◆ **EXERCISE**
Return only the lines from the top of the data down to the one that holds "We also know", both included, without any pictures.

★ ★ ★ ★

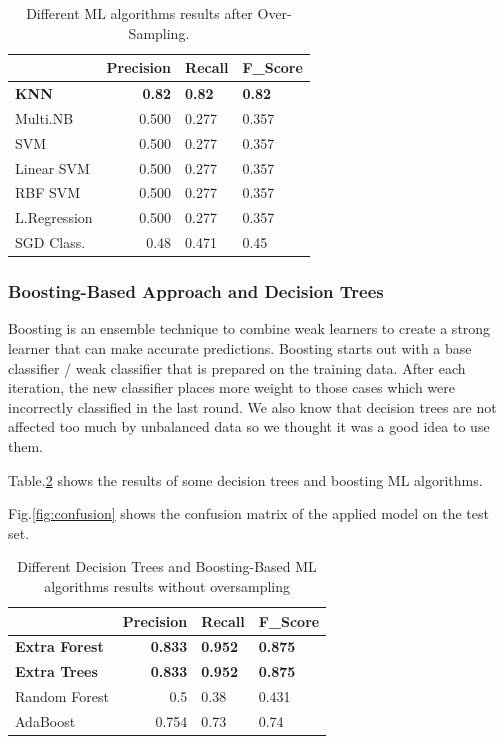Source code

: \documentclass[11pt]{article}
\begin{document}
\begin{table}[htb]
\centering
\begin{tabular}{|l|r|l|l|} 
\cline{2-4}
\multicolumn{1}{l|}{}      & Precision & Recall & F\_Score   \\ 
\hline
\textbf{KNN} &	\textbf{0.82} &	\textbf{0.82} &	\textbf{0.82} \\ 
\hline
Multi.NB  &	0.500 &	0.277 &	0.357 \\ 
\hline
SVM &	0.500 &	0.277 &	0.357 \\ 
\hline
Linear SVM &	0.500 &	0.277 &	0.357\\
\hline
RBF SVM &	0.500 &	0.277 &	0.357 \\ 
\hline
L.Regression	 &0.500 &	0.277 &	0.357 \\ 
\hline
SGD Class. &	0.48 &	0.471 &	0.45 \\ 
\hline
\end{tabular}
 \caption{Different ML algorithms results after Over-Sampling.}
    \label{tab:Over-Sampling}
\end{table}

\subsubsection{Boosting-Based Approach and Decision Trees}

Boosting is an ensemble technique to combine weak learners to create a strong learner that can make accurate predictions. Boosting starts out with a base classifier / weak classifier that is prepared on the training data.
After each iteration, the new classifier places more weight to those cases which were incorrectly classified in the last round.
We also know that decision trees are not affected too much by unbalanced data so we thought it was a good idea to use them.

Table.\ref{tab:boosting} shows the results of some decision trees and boosting ML algorithms.

Fig.\ref{fig:confusion} shows the confusion matrix of the applied model on the test set.
\begin{table}[htb]
\centering
\begin{tabular}{|l|r|l|l|} 
\cline{2-4}
\multicolumn{1}{l|}{}      & Precision & Recall & F\_Score   \\ 
\hline
\textbf{Extra Forest} &	\textbf{0.833} &	\textbf{0.952} &	\textbf{0.875}	 \\ 
\hline
\textbf{Extra Trees}  &	\textbf{0.833} &	\textbf{0.952} &	\textbf{0.875} \\ 
\hline
Random Forest &	0.5 &	0.38 &	0.431 \\ 
\hline
AdaBoost &	0.754 &	0.73 &	0.74\\
\hline

\end{tabular}
 \caption{Different Decision Trees and Boosting-Based ML algorithms results without oversampling}
    \label{tab:boosting}
\end{table}
\vspace{-4mm}
\end{document}
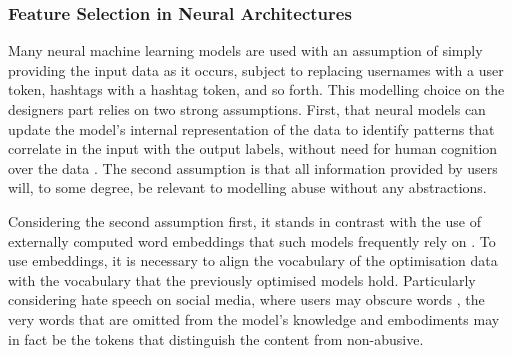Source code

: \subsubsection{Feature Selection in Neural Architectures}
Many neural machine learning models are used with an assumption of simply providing the input data as it occurs, subject to replacing usernames with a user token, hashtags with a hashtag token, and so forth.
This modelling choice on the designers part relies on two strong assumptions. 
First, that neural models can  update the model's internal representation of the data  to identify patterns that correlate in the input  with the output labels, without  need for human cognition  over the data .
The second assumption is that all information provided by users will, to some degree, be relevant to modelling abuse without any abstractions.

Considering the second assumption first, it stands in contrast with the use of externally computed word embeddings that such models frequently rely on \citep{Kshirsagar:2018,Isaksen:2020}.
To use  embeddings, it is necessary to align the vocabulary of the optimisation data with the vocabulary that the previously optimised models hold.
Particularly considering hate speech on social media, where users may  obscure words  \citep{Rottger:2021}, the very words that are omitted from the model's knowledge and embodiments may in fact be the tokens that distinguish the  content from non-abusive.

★ ★ ★ ★

◆ **RESULT OF THE EXERCISE**
Source code

: \documentclass[11pt]{article}
\begin{document}
\begin{table}[htb]
\centering
\begin{tabular}{|l|r|l|l|} 
\cline{2-4}
\multicolumn{1}{l|}{}      & Precision & Recall & F\_Score   \\ 
\hline
\textbf{KNN} &	\textbf{0.82} &	\textbf{0.82} &	\textbf{0.82} \\ 
\hline
Multi.NB  &	0.500 &	0.277 &	0.357 \\ 
\hline
SVM &	0.500 &	0.277 &	0.357 \\ 
\hline
Linear SVM &	0.500 &	0.277 &	0.357\\
\hline
RBF SVM &	0.500 &	0.277 &	0.357 \\ 
\hline
L.Regression	 &0.500 &	0.277 &	0.357 \\ 
\hline
SGD Class. &	0.48 &	0.471 &	0.45 \\ 
\hline
\end{tabular}
 \caption{Different ML algorithms results after Over-Sampling.}
    \label{tab:Over-Sampling}
\end{table}

\subsubsection{Boosting-Based Approach and Decision Trees}

Boosting is an ensemble technique to combine weak learners to create a strong learner that can make accurate predictions. Boosting starts out with a base classifier / weak classifier that is prepared on the training data.
After each iteration, the new classifier places more weight to those cases which were incorrectly classified in the last round.
We also know that decision trees are not affected too much by unbalanced data so we thought it was a good idea to use them.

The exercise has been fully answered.